Data Analysis Flashcards
(38 cards)
What is the difference between a bad data point and an outlier?
Bad data point: An observation that contains invalid or inaccurate data and may or may not be a statistical outlier.
Outlier: An observation that lies outside the overall pattern of a distribution.
What are some causes of poor data quality?
- Manual entry errors
- Duplicate entries
- Query issues (nulls, blanks, white space, data formats)
What are the benefits of using experimental data rather than historical data?
- Better define the measurement system
- Create the factor settings to analyze
- Establish cause and effect
- Structured to reduce variation and enable analysis
What are some issues with historical data?
- Often lacks precision
- Includes Project Y data but not the X settings needed
- Does not establish cause and effect
When does it make sense to use historical data?
- Access to sufficient data
- Cost prohibitive to conduct an experiment
When does it make sense to use experimental data?
- No historical data exists
- Need to define the relationship between inputs and outputs
- Identify and measure interactions between the ‘Vital Few’ sources of variation
- Determine the best set-up conditions of X’s for improved Y performance
- Cost-justified
What is Data Analysis?
Using statistical methodology and tools to discover useful information and make better business decisions.
When does it make sense to use data analysis?
- Establish whether there is a relationship between an output and a suspected variable
- Determine the optimal setting for a confirmed variable
- Quantify the impact of controlling a confirmed variable
What are some key outcomes of the Data Analysis skillset?
- 4S/GAP Methodology
- Identifying Transfer Function(s)
- Basic Statistical Analyses
- Recommendations to the business based on data
What is the difference between discrete and continuous data?
Discrete or Attribute data result from a finite number of possible values.
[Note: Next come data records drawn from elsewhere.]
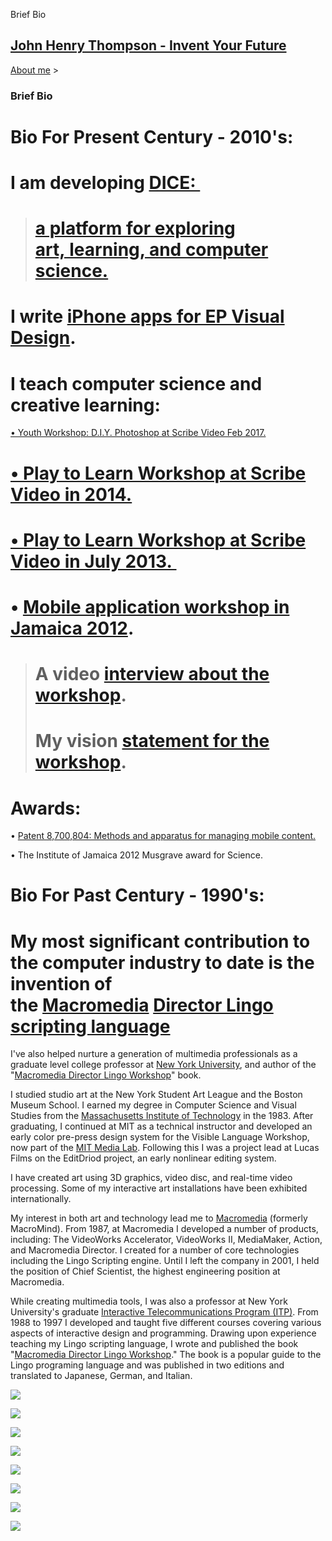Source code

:Brief Bio 

[John Henry Thompson - Invent Your Future](../index.html)
---------------------------------------------------------

    

[About me](../home.html)‎ > ‎

### Brief Bio

Bio For Present Century - 2010's:
=================================

I am developing [DICE: ](goog_705698171.html)
=============================================

> [a platform for exploring art, learning, and computer science.](../3-dice.html)
> ===============================================================================

I write [iPhone apps for EP Visual Design](../iphone-apps.html).
================================================================

I teach computer science and creative learning:
===============================================

[• Youth Workshop: D.I.Y. Photoshop at Scribe Video Feb 2017.](http://www.scribe.org/events/youth-workshop-diy-photoshop)

[• Play to Learn Workshop at Scribe Video in 2014.](../the-art-of-learning/play-to-learn.html)
==============================================================================================

[• Play to Learn Workshop at Scribe Video in July 2013. ](../the-art-of-learning/play-to-learn/2013-edition.html)
=================================================================================================================

• [Mobile application workshop in Jamaica 2012](http://jamaica-gleaner.com/gleaner/20120504/lead/lead9.html). 
==============================================================================================================

> A video [interview about the workshop](http://www.youtube.com/watch?v=Qu99hZhyhdc). 
> ====================================================================================
> 
> My vision [statement for the workshop](http://www.j4u2.com/breadfruit/workshop/vision-page/).
> =============================================================================================

Awards:
=======

• [Patent 8,700,804: Methods and apparatus for managing mobile content.](http://patft.uspto.gov/netacgi/nph-Parser?Sect1=PTO1&Sect2=HITOFF&d=PALL&p=1&u=%2Fnetahtml%2FPTO%2Fsrchnum.htm&r=1&f=G&l=50&s1=8700804.PN.&OS=PN/8700804&RS=PN/8700804)

• The Institute of Jamaica 2012 Musgrave award for Science.  

Bio For Past Century - 1990's:
==============================

My most significant contribution to the computer industry to date is the invention of the [Macromedia](http://www.macromedia.com/) [Director Lingo scripting language](http://www.macromedia.com/software/director/)
====================================================================================================================================================================================================================

I've also helped nurture a generation of multimedia professionals as a graduate level college professor at [New York University](http://itp.nyu.edu/), and author of the "[Macromedia Director Lingo Workshop](http://www.j4u2.com/jht/lingoworkshop.html)" book.   
  
I studied studio art at the New York Student Art League and the Boston Museum School. I earned my degree in Computer Science and Visual Studies from the [Massachusetts Institute of Technology](http://web.mit.edu/) in the 1983. After graduating, I continued at MIT as a technical instructor and developed an early color pre-press design system for the Visible Language Workshop, now part of the [MIT Media Lab](http://www.media.mit.edu/). Following this I was a project lead at Lucas Films on the EditDriod project, an early nonlinear editing system.

  

I have created art using 3D graphics, video disc, and real-time video processing. Some of my interactive art installations have been exhibited internationally.

  

My interest in both art and technology lead me to [Macromedia](http://www.macromedia.com/) (formerly MacroMind). From 1987, at Macromedia I developed a number of products, including: The VideoWorks Accelerator, VideoWorks II, MediaMaker, Action, and Macromedia Director. I created for a number of core technologies including the Lingo Scripting engine. Until I left the company in 2001, I held the position of Chief Scientist, the highest engineering position at Macromedia.

  

While creating multimedia tools, I was also a professor at New York University's graduate [Interactive Telecommunications Program (ITP)](http://itp.nyu.edu/). From 1988 to 1997 I developed and taught five different courses covering various aspects of interactive design and programming. Drawing upon experience teaching my Lingo scripting language, I wrote and published the book "[Macromedia Director Lingo Workshop](http://www.j4u2.com/jht/lingoworkshop.html)." The book is a popular guide to the Lingo programing language and was published in two editions and translated to Japanese, German, and Italian.  
  

  

  

  

  

[![](../_/rsrc/1481644120915/home/bio/me-color-rainbow-height=180&width=320.png)](https://www.youtube.com/watch?feature=player_embedded&v=Z6z09QfPaW0)

  
[![](../_/rsrc/1481644120915/home/bio/ash-6mo-head-cu-height=320&width=272.png)](http://www.youtube.com/watch?v=plPbLxta760)  

[![](../_/rsrc/1481644120915/home/bio/me-height=242&width=320.jpg)](http://www.j4u2.com/jht/art1981.html)

  

  

[![](../_/rsrc/1481644120915/home/bio/d1boxfront-height=400&width=352.jpg)](http://www.adobe.com/products/director/)

  

[![](../_/rsrc/1481644120915/home/bio/lws_2eng_full-height=400&width=320.jpg)](http://www.johnhenrythompson.com/home/bio/lws_2eng_full.jpg?attredirects=0)

  

[![](../_/rsrc/1481644120915/home/bio/lws_2ger_full-height=400&width=275.jpg)](http://www.johnhenrythompson.com/home/bio/lws_2ger_full.jpg?attredirects=0)

  

  

  

[![](../_/rsrc/1481644120915/home/bio/lws_1jap_full-height=400&width=313.jpg)](http://www.johnhenrythompson.com/home/bio/lws_1jap_full.jpg?attredirects=0)

  

[![](../_/rsrc/1481644120915/home/bio/lws_1itl_full-height=400&width=284.jpg)](http://www.johnhenrythompson.com/home/bio/lws_1itl_full.jpg?attredirects=0)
Continuous or Variable data can be measured along a continuous scale of values.
Why do we care what type of data we have?
- Different Analysis tools for Discrete and Continuous Data
- Continuous Data typically requires fewer data points
- Continuous data provides a more complete picture of variation in a process
What does y = (f)x represent and mean?
Transfer function. The relationship that explains y in terms of x(s).
Describe the approach we use to analyze data at Penske.
4S (Stability, Shape, Spread, ‘S’enter) and GAP (Graphical, Analytical, Practical)
What is the difference between descriptive statistics and inferential statistics?
Descriptive: Analyzing data without drawing conclusions about a larger group. Inferential: Analyzing data from a sample group to draw conclusions about the population.
What is sampling?
The process of collecting a subset of the data and drawing conclusions about the total population from the subset.
What statistics do we use to look at variation and when do we use each?
- Standard deviation - normal
- IQR - non-normal
What statistics do we use to look at central tendency and when do we use each?
- Mean (average) - normal
- Median (middle value) - non-normal
- Mode (most frequently occurring) - not used in hypothesis testing
What core question are we answering when using a hypothesis test for Spread or ‘S’enter?
Is there a statistical difference?
What is a p-value?
- The probability of being wrong if claiming a difference
- The probability of obtaining a result as extreme as the one observed if the null hypothesis is true.
What is power?
Ability to see a difference if there is one.
What are confidence intervals and why do we use them?
Amount of variation we can expect in our estimates; used because of sampling.
What does a 95% confidence interval mean?
95% of the time, the statistic of interest will fall within the range of that confidence interval if the same sample is taken.
Does correlation imply causation?
No.
When referring to Project Y’s, what statements are typically true?
- Based on a sample of the population
- Focused on establishing cause and effect relationships
- Aim to create continuous Project Y’s.